Gills’ Attorney. Did you not tell that lawyer that you never utilized this grounding system because it involved a stake that if it was 'not pulled up the drivers attempted to haul the trailer away, the stake would be run over and would puncture a tire?
Harold. I told the lawyer when we were doing a what if for a better word, what we could have done, and after the fact, and I found out that there was a — some kind of system that could be used, but it’s just not practical. I could have said that. I don’t recall really the total conversation, it was on the telephone and it was several months after the incident occurred and we were talking about what if, what could have been done.
Gills’ Attorney. Said that meaning that “You never utilized this stake because if not pulled up the drivers attempted to haul the trailer away the stake would be run over and would puncture a tire.”
Harold. I could have made that statement when we were talking why we wouldn’t use it. Just doing a what if after the fact.

The jury returned a judgment for $1,341,666.67 for Fred Gill and in the amount of $182,500.00 for Retta Gill for loss of consortium. The circuit court credited the amount of the Waymatic settlement in the amount of $100,000.00 against the Fred Gill verdict, for a total judgment of $1,424,166.67. In a motion for a new trial or judgment notwithstanding the verdict, Coca-Cola raised essentially the same issues that are before this court in this appeal, but also requested a remittitur of the judgment amount. The circuit court denied that motion.

*251 I: Duty Owed

Coca-Cola’s first argument is that it owed only a duty of ordinary care to Mr. Gill and that it was entitled to assume that the shed at Fordyce High School had a properly grounded receptacle. Because of this, Coca-Cola contends that the circuit court erred when it denied its motion for a directed verdict. The Gills initially counter this assertion with a procedural argument. They contend that Coca-Cola failed to preserve its duty argument. We disagree.

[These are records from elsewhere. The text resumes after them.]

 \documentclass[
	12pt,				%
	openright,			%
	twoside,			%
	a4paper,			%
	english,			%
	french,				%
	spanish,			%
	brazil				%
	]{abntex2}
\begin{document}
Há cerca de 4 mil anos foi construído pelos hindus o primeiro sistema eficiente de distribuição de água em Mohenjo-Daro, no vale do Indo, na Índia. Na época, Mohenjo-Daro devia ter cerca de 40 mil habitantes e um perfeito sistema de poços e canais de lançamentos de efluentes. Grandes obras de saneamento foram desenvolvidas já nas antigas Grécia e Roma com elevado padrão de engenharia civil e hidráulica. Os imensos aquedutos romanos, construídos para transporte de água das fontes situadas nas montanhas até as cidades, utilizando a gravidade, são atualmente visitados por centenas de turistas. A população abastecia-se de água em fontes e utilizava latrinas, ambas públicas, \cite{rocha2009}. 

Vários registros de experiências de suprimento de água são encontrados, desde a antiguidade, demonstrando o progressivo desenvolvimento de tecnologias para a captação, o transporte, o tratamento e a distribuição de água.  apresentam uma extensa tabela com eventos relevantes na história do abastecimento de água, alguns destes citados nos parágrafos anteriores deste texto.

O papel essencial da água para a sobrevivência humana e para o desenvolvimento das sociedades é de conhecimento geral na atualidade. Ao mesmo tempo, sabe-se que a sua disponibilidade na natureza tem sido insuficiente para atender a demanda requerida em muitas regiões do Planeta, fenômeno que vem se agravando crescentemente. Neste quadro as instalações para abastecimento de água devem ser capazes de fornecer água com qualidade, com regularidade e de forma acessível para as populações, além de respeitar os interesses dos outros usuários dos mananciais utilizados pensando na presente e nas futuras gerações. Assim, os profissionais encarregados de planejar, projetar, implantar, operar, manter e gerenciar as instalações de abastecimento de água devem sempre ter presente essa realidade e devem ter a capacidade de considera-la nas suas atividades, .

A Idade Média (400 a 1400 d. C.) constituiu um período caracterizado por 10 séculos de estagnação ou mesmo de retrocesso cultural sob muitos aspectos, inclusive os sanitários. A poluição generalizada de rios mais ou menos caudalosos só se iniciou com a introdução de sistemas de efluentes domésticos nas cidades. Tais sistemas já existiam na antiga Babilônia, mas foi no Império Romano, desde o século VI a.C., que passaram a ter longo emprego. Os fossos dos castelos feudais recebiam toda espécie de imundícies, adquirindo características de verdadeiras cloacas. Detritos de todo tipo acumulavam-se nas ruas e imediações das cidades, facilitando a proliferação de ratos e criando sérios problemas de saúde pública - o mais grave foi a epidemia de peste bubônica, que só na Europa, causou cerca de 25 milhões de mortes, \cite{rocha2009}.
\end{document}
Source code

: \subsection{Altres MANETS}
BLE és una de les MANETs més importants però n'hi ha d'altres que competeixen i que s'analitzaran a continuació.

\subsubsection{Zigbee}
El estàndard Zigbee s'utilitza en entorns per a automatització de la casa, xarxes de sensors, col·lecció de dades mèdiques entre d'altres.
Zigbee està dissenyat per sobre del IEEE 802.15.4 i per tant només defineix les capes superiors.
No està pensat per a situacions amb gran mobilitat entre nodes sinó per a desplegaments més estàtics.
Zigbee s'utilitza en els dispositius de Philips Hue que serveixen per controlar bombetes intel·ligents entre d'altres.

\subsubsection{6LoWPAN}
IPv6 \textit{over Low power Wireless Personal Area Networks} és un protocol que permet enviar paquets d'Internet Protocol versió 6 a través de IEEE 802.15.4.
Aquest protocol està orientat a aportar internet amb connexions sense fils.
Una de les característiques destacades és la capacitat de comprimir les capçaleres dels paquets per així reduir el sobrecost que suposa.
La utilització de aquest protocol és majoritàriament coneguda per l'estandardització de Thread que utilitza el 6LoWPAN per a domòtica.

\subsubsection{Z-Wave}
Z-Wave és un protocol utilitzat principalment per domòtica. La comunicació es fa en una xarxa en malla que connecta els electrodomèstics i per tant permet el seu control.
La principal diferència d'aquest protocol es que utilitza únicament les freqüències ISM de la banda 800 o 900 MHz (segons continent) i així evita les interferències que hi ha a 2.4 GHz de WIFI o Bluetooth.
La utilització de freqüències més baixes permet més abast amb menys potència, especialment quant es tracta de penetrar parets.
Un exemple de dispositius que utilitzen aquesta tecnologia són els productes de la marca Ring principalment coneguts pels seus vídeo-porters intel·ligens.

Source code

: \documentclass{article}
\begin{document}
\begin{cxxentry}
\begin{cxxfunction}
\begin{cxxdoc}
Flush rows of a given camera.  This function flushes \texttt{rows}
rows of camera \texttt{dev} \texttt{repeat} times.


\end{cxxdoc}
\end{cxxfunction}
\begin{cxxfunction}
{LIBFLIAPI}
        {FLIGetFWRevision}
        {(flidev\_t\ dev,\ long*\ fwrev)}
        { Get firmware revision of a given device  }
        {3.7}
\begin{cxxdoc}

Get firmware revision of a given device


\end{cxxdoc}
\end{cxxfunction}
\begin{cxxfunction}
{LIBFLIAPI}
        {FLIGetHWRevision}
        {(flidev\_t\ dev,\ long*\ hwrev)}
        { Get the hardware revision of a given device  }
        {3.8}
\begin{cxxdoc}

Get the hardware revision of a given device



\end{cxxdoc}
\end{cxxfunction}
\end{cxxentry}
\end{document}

The Gills claim that when Coca-Cola moved for a directed verdict at the close of their case, it argued that an intervening cause, the faulty receptacle in the shed, broke the chain of proximate causation. The Gills claim, however, that Coca-Cola did not mount the argument that it owed no duty to Mr. Gill based on the fact that he was not a foreseeable plaintiff. Thus, they contend, Coca-Cola is foreclosed from arguing lack of foreseeability on appeal to this court, because the issue is not preserved.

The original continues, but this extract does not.